Do not use IEnumerable<T>
with anything touching a database!
A solution aimed at LinqToSql and LinqToEntities should not be using IEnumerable<T>
. Your current self answer will result in every single person being selected from the database and then being queried in memory using LinqToObjects.
To make a solution that is translated to SQL and executed by the database you have to use IQueryable<T>
and Expressions instead.
public static class QueryableExtensions
{
public static IQueryable<T> TopWithTies<T, TComparand>(this IQueryable<T> source, Expression<Func<T, TComparand>> topBy, int topCount)
{
if (source == null) throw new ArgumentNullException("source");
if (topBy == null) throw new ArgumentNullException("topBy");
if (topCount < 1) throw new ArgumentOutOfRangeException("topCount", string.Format("topCount must be greater than 0, was {0}", topCount));
var topValues = source.OrderBy(topBy)
.Select(topBy)
.Take(topCount);
var queryableMaxMethod = typeof(Queryable).GetMethods()
.Single(mi => mi.Name == "Max" &&
mi.GetParameters().Length == 1 &&
mi.IsGenericMethod)
.MakeGenericMethod(typeof(TComparand));
var lessThanOrEqualToMaxTopValue = Expression.Lambda<Func<T, bool>>(
Expression.LessThanOrEqual(
topBy.Body,
Expression.Call(
queryableMaxMethod,
topValues.Expression)),
new[] { topBy.Parameters.Single() });
var topNRowsWithTies = source.Where(lessThanOrEqualToMaxTopValue)
.OrderBy(topBy);
return topNRowsWithTies;
}
public static IQueryable<T> TopWithTiesDescending<T, TComparand>(this IQueryable<T> source, Expression<Func<T, TComparand>> topBy, int topCount)
{
if (source == null) throw new ArgumentNullException("source");
if (topBy == null) throw new ArgumentNullException("topBy");
if (topCount < 1) throw new ArgumentOutOfRangeException("topCount", string.Format("topCount must be greater than 0, was {0}", topCount));
var topValues = source.OrderByDescending(topBy)
.Select(topBy)
.Take(topCount);
var queryableMinMethod = typeof(Queryable).GetMethods()
.Single(mi => mi.Name == "Min" &&
mi.GetParameters().Length == 1 &&
mi.IsGenericMethod)
.MakeGenericMethod(typeof(TComparand));
var greaterThanOrEqualToMinTopValue = Expression.Lambda<Func<T, bool>>(
Expression.GreaterThanOrEqual(
topBy.Body,
Expression.Call(queryableMinMethod,
topValues.Expression)),
new[] { topBy.Parameters.Single() });
var topNRowsWithTies = source.Where(greaterThanOrEqualToMinTopValue)

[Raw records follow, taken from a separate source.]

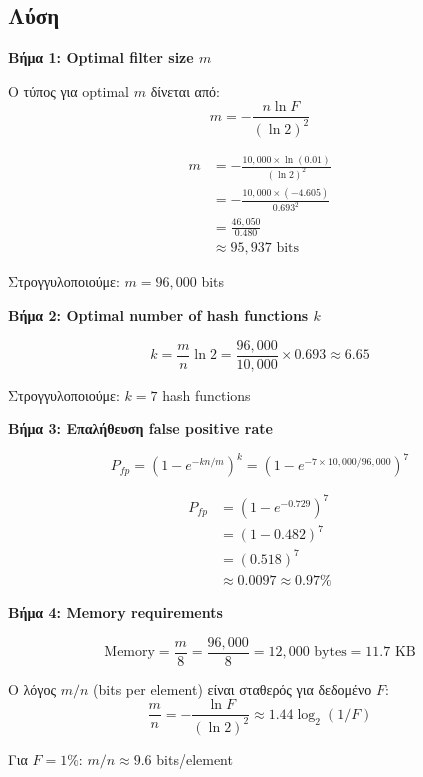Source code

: \subsection*{Λύση}

\textbf{Βήμα 1: Optimal filter size $m$}

Ο τύπος για optimal $m$ δίνεται από:
$$m = -\frac{n \ln F}{(\ln 2)^2}$$

\begin{align*}
m &= -\frac{10{,}000 \times \ln(0.01)}{(\ln 2)^2} \\
&= -\frac{10{,}000 \times (-4.605)}{0.693^2} \\
&= \frac{46{,}050}{0.480} \\
&\approx 95{,}937 \text{ bits}
\end{align*}

Στρογγυλοποιούμε: $m = 96{,}000$ bits

\textbf{Βήμα 2: Optimal number of hash functions $k$}

$$k = \frac{m}{n} \ln 2 = \frac{96{,}000}{10{,}000} \times 0.693 \approx 6.65$$

Στρογγυλοποιούμε: $k = 7$ hash functions

\textbf{Βήμα 3: Επαλήθευση false positive rate}

$$P_{fp} = \left(1 - e^{-kn/m}\right)^k = \left(1 - e^{-7 \times 10{,}000 / 96{,}000}\right)^7$$

\begin{align*}
P_{fp} &= \left(1 - e^{-0.729}\right)^7 \\
&= (1 - 0.482)^7 \\
&= (0.518)^7 \\
&\approx 0.0097 \approx 0.97\%
\end{align*}

\textbf{Βήμα 4: Memory requirements}

$$\text{Memory} = \frac{m}{8} = \frac{96{,}000}{8} = 12{,}000 \text{ bytes} = 11.7 \text{ KB}$$

\begin{infobox}
Ο λόγος $m/n$ (bits per element) είναι σταθερός για δεδομένο $F$:
$$\frac{m}{n} = -\frac{\ln F}{(\ln 2)^2} \approx 1.44 \log_2(1/F)$$

Για $F = 1\%$: $m/n \approx 9.6$ bits/element
\end{infobox}

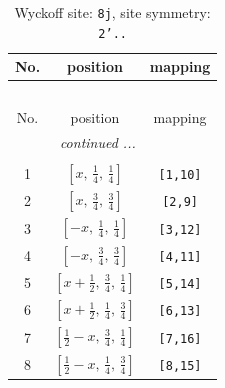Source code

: \documentclass[fleqn,8pt]{jsarticle}
\begin{document}
\begin{longtable}{ccc}
\caption{Wyckoff site: {\tt 8j}, site symmetry: {\tt 2'..}}
 \\
 \hline \hline
No. & position & mapping \\ \hline \endfirsthead

\multicolumn{2}{l}{\tablename\ \thetable{}} \\
 \hline \hline
No. & position & mapping \\ \hline \endhead

 \hline \hline
\multicolumn{2}{r}{\footnotesize\it continued ...} \\ \endfoot

 \hline \hline
\multicolumn{2}{r}{} \\ \endlastfoot

1 & $\left[ x,\, \frac{1}{4},\, \frac{1}{4} \right]$ & {\tt [1,10]} \\ \hline
2 & $\left[ x,\, \frac{3}{4},\, \frac{3}{4} \right]$ & {\tt [2,9]} \\ \hline
3 & $\left[ - x,\, \frac{1}{4},\, \frac{1}{4} \right]$ & {\tt [3,12]} \\ \hline
4 & $\left[ - x,\, \frac{3}{4},\, \frac{3}{4} \right]$ & {\tt [4,11]} \\ \hline
5 & $\left[ x + \frac{1}{2},\, \frac{3}{4},\, \frac{1}{4} \right]$ & {\tt [5,14]} \\ \hline
6 & $\left[ x + \frac{1}{2},\, \frac{1}{4},\, \frac{3}{4} \right]$ & {\tt [6,13]} \\ \hline
7 & $\left[ \frac{1}{2} - x,\, \frac{3}{4},\, \frac{1}{4} \right]$ & {\tt [7,16]} \\ \hline
8 & $\left[ \frac{1}{2} - x,\, \frac{1}{4},\, \frac{3}{4} \right]$ & {\tt [8,15]} \\
\end{longtable}
\renewcommand{\arraystretch}{1.2}
\end{document}

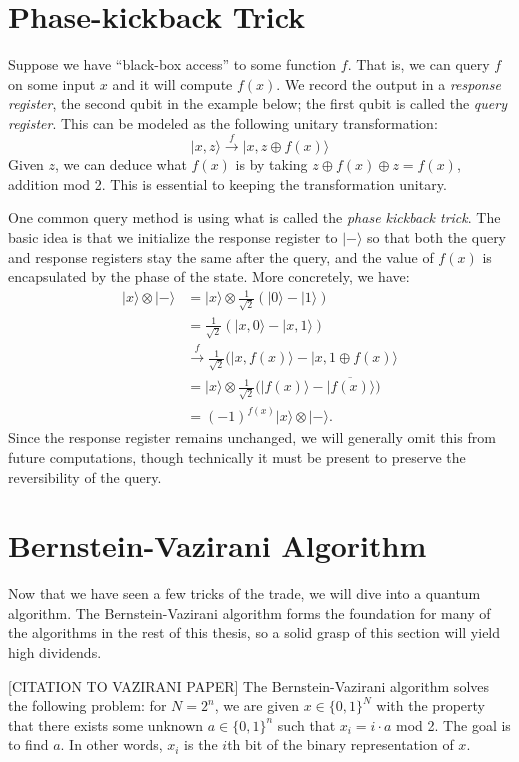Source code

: \documentclass[12pt,twoside]{reedthesis}
\newcommand{\ketz}{\ensuremath{\lvert 0\rangle}\xspace}
\newcommand{\keto}{\ensuremath{\lvert 1\rangle}\xspace}
\newcommand{\ket}[1]{\ensuremath{\lvert #1\rangle}\xspace}
\newcommand{\Hminus}{\ensuremath{\lvert- \rangle}\xspace}
\begin{document}
\section{Phase-kickback Trick}

Suppose we have ``black-box access'' to some function $f$. That is, we can query $f$ on some input $x$ and it will compute $f(x)$. We record the output in a \textit{response register}, the second qubit in the example below; the first qubit is called the \textit{query register}. This can be modeled as the following unitary transformation:
\begin{equation*}
\ket{x, z} \xrightarrow{f} \ket{x, z \oplus f(x)}
\end{equation*}
Given $z$, we can deduce what $f(x)$ is by taking $z \oplus f(x) \oplus z = f(x)$, addition mod 2. This is essential to keeping the transformation unitary. 

One common query method is using what is called the \textit{phase kickback trick}. The basic idea is that we initialize the response register to \Hminus so that both the query and response registers stay the same after the query, and the value of $f(x)$ is encapsulated by the phase of the state. More concretely, we have:
\begin{align*}
\ket{x} \otimes \Hminus 
& = \ket{x} \otimes \frac{1}{\sqrt{2}}(\ketz - \keto)\\
& = \frac{1}{\sqrt{2}}(\ket{x, 0} - \ket{x, 1}) \\
& \xrightarrow{f} \frac{1}{\sqrt{2}}(\ket{x, f(x)} - \ket{x, 1 \oplus f(x)} \\
& = \ket{x} \otimes \frac{1}{\sqrt{2}}\bigg(\ket{f(x)} - \ket{\overline{f(x)}}\bigg) \\
& = (-1)^{f(x)} \ket{x} \otimes \ket{ -}.
\end{align*}
Since the response register remains unchanged, we will generally omit this from future computations, though technically it must be present to preserve the reversibility of the query. 
\section{Bernstein-Vazirani Algorithm}

Now that we have seen a few tricks of the trade, we will dive into a quantum algorithm. The Bernstein-Vazirani algorithm forms the foundation for many of the algorithms in the rest of this thesis, so a solid grasp of this section will yield high dividends. 

[CITATION TO VAZIRANI PAPER] The Bernstein-Vazirani algorithm solves the following problem: for $N = 2^n$, we are given $x \in \{0,1\}^N$ with the property that there exists some unknown $a \in \{0,1\}^n$ such that $x_i = i \cdot a$ mod 2. The goal is to find $a$. In other words, $x_i$ is the $i$th bit of the binary representation of $x$. 
\end{document}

.OrderByDescending(topBy);
return topNRowsWithTies;
}
}
This creates queries of the following form:
SELECT [t0].[Id], [t0].[Name], [t0].[Score]
FROM [Person] AS [t0]
WHERE [t0].[Score] >= ((
SELECT MIN([t2].[Score])
FROM (
SELECT TOP (3) [t1].[Score]
FROM [Person] AS [t1]
ORDER BY [t1].[Score] DESC
) AS [t2]
))
ORDER BY [t0].[Score] DESC
That query is only about 50% worse than the baseline query:
SELECT TOP (3) WITH TIES
[t0].[Id],
[t0].[Name],
[t0].[Score]
FROM
[Person] AS [t0]
ORDER BY [t0].[Score] desc
With a data set consisting of your original 5 records and an additional 10000 records all with scores less than the original both of these are more or less instant (less than 20 milliseconds).
The IEnumerable<T>
approach took a whole 2 minutes!
If the expression building and reflection seems scary the same thing can be achieved with a join:
public static IQueryable<T> TopWithTiesDescendingJoin<T, TComparand>(this IQueryable<T> source, Expression<Func<T, TComparand>> topBy, int topCount)
{
if (source == null) throw new ArgumentNullException("source");
if (topBy == null) throw new ArgumentNullException("topBy");
if (topCount < 1) throw new ArgumentOutOfRangeException("topCount", string.Format("topCount must be greater than 0, was {0}", topCount));
var orderedByValue = source.OrderByDescending(topBy);
var topNValues = orderedByValue.Select(topBy).Take(topCount).Distinct();
var topNRowsWithTies = topNValues.Join(source, value => value, topBy, (x, row) => row);
return topNRowsWithTies.OrderByDescending(topBy);
}
With the following query as the result (with about the same performance):
SELECT [t3].[Id], [t3].[Name], [t3].[Score]
FROM (
SELECT DISTINCT [t1].[Score]
FROM (
SELECT TOP (3) [t0].[Score]
FROM [Person] AS [t0]
ORDER BY [t0].[Score] DESC
) AS [t1]
) AS [t2]
INNER JOIN [Person] AS [t3] ON [t2].[Score] = [t3].[Score]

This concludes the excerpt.